[Task description]
Nothing but the lines from the one with "model building process." down to the one with "improve the model's" should be returned, exactly and with both ends included, from the material below.
[Supplied information Boundary: Start]
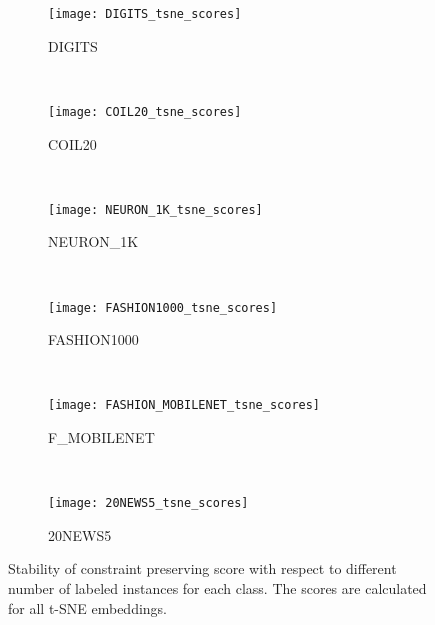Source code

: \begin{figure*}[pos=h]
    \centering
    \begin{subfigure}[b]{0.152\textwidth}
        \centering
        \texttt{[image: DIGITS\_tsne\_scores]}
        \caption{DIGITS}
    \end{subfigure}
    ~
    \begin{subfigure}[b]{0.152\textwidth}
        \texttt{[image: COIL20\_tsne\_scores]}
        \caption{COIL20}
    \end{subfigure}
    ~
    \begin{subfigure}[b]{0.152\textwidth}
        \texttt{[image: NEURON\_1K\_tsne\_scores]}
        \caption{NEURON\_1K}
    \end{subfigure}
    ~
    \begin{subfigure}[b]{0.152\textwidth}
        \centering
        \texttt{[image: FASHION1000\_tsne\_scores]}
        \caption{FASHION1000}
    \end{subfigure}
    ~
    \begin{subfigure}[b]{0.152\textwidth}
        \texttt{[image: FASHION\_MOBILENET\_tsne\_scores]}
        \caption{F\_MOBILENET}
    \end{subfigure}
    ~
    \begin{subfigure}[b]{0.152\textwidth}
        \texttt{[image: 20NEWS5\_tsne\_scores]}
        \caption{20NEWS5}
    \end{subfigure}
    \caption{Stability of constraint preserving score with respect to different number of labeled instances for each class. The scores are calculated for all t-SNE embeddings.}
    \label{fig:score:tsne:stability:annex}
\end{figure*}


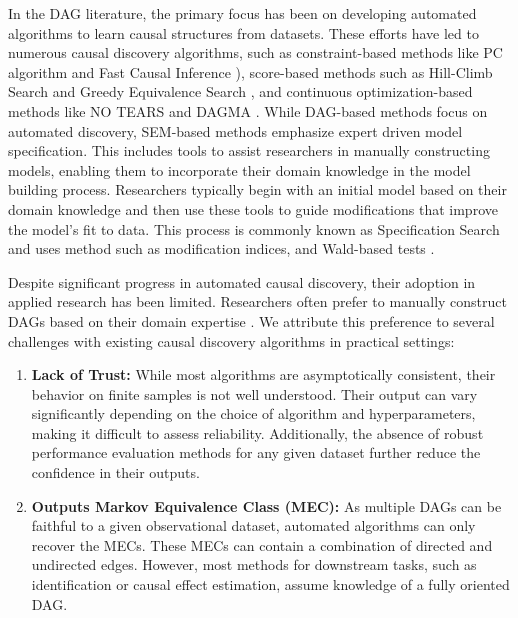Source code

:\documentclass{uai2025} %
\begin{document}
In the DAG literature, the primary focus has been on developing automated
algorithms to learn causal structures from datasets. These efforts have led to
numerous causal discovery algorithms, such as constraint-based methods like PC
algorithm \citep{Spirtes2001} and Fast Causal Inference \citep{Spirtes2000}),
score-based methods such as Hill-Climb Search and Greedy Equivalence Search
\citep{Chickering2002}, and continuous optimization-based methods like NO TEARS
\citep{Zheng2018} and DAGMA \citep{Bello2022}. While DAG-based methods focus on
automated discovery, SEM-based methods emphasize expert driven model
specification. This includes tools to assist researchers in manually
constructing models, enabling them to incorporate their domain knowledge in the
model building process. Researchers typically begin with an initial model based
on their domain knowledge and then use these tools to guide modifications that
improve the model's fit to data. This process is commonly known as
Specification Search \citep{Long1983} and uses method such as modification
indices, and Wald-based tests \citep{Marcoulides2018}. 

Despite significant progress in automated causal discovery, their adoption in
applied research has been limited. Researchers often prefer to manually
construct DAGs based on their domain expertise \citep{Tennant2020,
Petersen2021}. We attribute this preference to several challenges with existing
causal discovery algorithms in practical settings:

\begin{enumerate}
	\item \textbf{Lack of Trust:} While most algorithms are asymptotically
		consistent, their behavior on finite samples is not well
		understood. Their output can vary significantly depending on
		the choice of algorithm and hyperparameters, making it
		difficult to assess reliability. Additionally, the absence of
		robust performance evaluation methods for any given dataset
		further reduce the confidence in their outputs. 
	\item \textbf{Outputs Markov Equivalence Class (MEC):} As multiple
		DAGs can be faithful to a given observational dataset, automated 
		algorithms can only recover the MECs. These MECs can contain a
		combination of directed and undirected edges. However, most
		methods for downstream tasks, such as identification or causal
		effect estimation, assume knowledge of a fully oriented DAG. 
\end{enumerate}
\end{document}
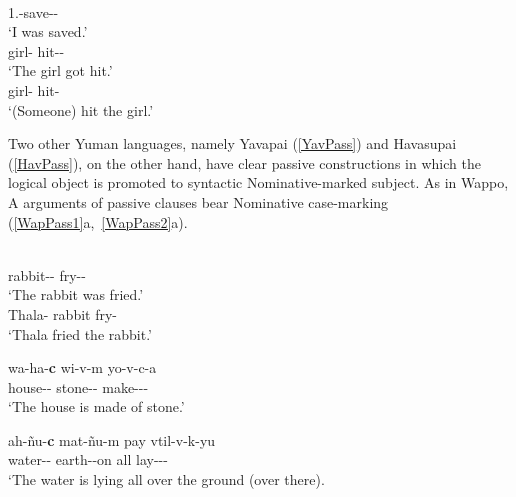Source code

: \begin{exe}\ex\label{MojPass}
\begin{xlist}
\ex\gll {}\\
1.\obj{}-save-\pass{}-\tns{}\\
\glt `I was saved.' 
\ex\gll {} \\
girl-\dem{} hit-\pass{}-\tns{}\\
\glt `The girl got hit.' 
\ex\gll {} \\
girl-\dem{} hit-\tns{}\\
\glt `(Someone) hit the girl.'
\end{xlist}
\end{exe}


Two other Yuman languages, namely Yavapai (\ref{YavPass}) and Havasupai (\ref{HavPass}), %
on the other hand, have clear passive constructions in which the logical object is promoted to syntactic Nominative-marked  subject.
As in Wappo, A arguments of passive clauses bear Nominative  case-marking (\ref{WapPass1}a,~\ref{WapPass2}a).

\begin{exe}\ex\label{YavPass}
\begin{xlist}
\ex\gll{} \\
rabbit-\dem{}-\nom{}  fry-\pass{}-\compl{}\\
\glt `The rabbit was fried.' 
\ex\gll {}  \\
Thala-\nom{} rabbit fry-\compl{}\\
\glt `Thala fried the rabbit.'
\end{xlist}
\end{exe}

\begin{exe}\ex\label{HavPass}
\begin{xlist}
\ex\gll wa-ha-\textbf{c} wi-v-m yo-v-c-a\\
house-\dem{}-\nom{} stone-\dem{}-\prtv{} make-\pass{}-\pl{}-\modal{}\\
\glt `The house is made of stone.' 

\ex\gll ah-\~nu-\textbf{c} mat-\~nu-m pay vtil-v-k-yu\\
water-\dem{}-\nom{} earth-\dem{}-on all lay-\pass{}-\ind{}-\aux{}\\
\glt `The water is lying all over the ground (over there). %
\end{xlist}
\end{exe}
[Supplied information Boundary: End]
[Solved exercise]
model building process. Researchers typically begin with an initial model based
on their domain knowledge and then use these tools to guide modifications that
improve the model's fit to data. This process is commonly known as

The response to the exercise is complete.